Monday, March 29, 2010

invalid license data. reinstall is required

I have Vista 64 SP2 and Visual Studio 2008 SP1. Monday morning I got this error message when I try to start Visual Studio. MSDN recommends reinstalling Visual Studio.

Luckily the technical support guy reminded to reboot the computer first. The problem goes away.

Tuesday, July 29, 2008

Inconsistent Behaviour

I was helping to troubleshoot a problem with HttpWebRequest where a cookie came from the server but wasn't going back to the server.

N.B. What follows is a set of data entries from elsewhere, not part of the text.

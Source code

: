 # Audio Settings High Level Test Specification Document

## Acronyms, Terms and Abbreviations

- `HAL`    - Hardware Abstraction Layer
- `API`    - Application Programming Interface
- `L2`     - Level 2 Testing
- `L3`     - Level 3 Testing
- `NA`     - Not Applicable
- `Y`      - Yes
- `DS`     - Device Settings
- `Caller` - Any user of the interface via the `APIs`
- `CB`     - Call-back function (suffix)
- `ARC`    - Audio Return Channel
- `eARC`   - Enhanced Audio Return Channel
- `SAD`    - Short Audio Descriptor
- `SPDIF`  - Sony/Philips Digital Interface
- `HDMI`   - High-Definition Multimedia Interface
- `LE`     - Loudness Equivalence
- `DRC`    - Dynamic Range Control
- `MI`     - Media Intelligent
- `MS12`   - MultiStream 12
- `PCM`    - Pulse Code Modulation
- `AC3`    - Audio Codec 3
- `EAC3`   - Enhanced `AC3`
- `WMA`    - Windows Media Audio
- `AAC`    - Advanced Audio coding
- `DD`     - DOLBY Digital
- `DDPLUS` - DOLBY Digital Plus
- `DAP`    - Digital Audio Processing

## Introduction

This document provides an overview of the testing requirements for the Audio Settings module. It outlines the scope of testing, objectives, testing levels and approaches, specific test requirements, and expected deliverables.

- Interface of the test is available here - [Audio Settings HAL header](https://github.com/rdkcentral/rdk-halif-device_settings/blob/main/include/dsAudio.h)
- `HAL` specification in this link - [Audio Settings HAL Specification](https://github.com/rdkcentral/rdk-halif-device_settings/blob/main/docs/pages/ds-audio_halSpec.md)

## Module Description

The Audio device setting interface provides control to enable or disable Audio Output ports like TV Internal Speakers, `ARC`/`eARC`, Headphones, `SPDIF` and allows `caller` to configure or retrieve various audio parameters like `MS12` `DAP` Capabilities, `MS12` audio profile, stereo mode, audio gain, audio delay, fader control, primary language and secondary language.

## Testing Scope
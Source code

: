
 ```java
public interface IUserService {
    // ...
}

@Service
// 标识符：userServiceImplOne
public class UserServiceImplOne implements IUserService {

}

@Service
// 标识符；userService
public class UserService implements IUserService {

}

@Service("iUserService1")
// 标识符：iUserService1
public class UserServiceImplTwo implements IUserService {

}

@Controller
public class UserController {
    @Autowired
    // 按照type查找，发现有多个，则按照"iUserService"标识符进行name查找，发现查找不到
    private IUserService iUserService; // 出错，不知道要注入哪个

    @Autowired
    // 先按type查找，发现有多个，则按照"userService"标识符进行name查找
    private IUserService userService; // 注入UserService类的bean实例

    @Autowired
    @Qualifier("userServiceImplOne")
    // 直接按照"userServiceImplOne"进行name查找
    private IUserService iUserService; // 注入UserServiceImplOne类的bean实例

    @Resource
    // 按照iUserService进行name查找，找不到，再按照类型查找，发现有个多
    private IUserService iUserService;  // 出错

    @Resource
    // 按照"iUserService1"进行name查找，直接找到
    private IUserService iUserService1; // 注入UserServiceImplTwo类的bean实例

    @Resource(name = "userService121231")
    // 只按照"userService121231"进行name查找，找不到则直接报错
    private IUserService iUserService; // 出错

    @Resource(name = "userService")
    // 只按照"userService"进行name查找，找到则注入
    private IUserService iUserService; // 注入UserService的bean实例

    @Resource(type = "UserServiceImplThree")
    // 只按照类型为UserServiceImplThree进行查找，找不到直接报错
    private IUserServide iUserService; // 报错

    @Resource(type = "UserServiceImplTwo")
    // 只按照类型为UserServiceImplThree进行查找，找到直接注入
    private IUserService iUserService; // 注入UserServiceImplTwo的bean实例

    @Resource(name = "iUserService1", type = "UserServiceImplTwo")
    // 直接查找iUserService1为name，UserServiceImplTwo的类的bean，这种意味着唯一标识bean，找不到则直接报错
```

The server (say www.foo.com) sends the cookie in the header of the response with attribute domain=www.foo.com. The .Net cookie class interprets this according to RFC 2965 and adds a period (dot) in front of the domain. So when we try to get the cookies for www.foo.com this cookie is not included. Specifying something like

myCookieContainer.GetCookies(new Uri("http://a.www.foo.com")

works though.

The way I understand the RFC is that the domain should be foo.com instead of www.foo.com. However both IE and Firefox accepts this and sends the cookie back so no web server developer or tester would ever pick this up because the major browser works.

Wednesday, June 04, 2008

To shut down a computer in .Net

I was testing something and needed to shutdown a computer. Wanted to look for an example and couldn't found one anywhere. So here is what I have written:


ManagementClass MC = new ManagementClass("Win32_OperatingSystem");
ManagementObjectCollection ObjCol = MC.GetInstances();
//there is only one object in the Collection
foreach (ManagementObject MO in ObjCol)
{
  MO.Scope.Options.EnablePrivileges = true;
  MO.InvokeMethod("Shutdown", null);
}


Note that if you skip the EnablePrivileges line you will get a exception with the message:
Privilege not held

This assumes the identity of the process has the privilege to shutdown the computer under normal conditions.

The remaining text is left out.